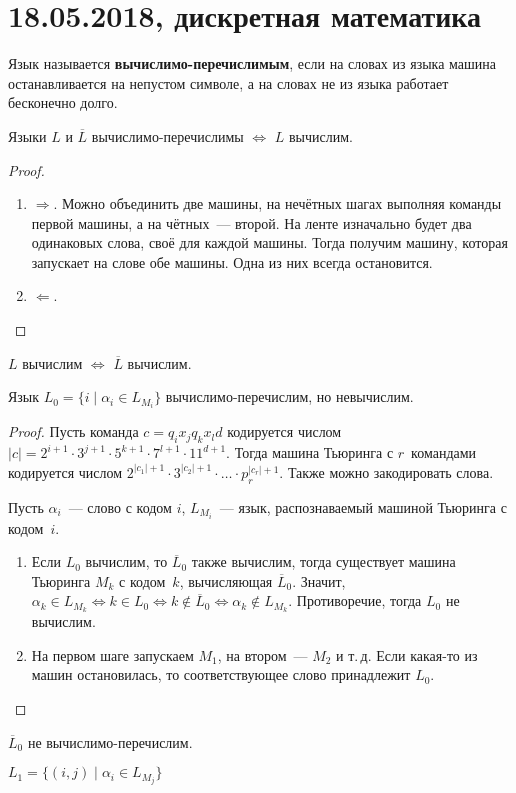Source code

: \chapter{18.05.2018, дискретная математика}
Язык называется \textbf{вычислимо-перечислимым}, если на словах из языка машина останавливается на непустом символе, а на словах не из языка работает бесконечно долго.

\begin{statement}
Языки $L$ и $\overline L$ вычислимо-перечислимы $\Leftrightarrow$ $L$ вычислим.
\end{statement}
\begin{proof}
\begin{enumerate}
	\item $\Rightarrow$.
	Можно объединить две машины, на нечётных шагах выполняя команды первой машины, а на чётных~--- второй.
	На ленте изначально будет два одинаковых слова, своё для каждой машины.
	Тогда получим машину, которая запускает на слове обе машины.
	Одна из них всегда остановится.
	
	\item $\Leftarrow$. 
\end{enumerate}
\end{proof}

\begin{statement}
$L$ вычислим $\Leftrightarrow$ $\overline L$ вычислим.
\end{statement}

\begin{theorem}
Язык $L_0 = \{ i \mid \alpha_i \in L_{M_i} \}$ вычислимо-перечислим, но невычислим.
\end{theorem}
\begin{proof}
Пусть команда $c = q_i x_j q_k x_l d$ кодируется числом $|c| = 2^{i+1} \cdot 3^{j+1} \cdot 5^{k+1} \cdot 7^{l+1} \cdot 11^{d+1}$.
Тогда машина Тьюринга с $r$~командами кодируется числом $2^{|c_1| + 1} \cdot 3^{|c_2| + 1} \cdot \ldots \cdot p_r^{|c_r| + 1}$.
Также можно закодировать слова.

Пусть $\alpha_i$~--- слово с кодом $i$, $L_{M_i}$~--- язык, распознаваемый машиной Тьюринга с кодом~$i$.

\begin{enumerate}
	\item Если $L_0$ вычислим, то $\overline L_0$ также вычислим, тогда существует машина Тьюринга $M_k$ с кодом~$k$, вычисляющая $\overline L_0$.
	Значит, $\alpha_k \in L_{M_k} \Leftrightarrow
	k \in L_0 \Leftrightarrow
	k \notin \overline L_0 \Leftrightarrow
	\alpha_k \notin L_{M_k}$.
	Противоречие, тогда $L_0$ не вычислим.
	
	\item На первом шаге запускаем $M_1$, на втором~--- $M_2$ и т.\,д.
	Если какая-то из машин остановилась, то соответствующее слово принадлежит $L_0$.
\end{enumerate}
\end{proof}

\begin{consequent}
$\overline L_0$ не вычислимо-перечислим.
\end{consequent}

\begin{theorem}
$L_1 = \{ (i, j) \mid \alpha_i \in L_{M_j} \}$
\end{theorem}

#### Description of the task
Locate the lines above that hold the word "Тьюринга". Show every one of them.

#### Solution
Тогда машина Тьюринга с $r$~командами кодируется числом $2^{|c_1| + 1} \cdot 3^{|c_2| + 1} \cdot \ldots \cdot p_r^{|c_r| + 1}$.
Пусть $\alpha_i$~--- слово с кодом $i$, $L_{M_i}$~--- язык, распознаваемый машиной Тьюринга с кодом~$i$.
	\item Если $L_0$ вычислим, то $\overline L_0$ также вычислим, тогда существует машина Тьюринга $M_k$ с кодом~$k$, вычисляющая $\overline L_0$.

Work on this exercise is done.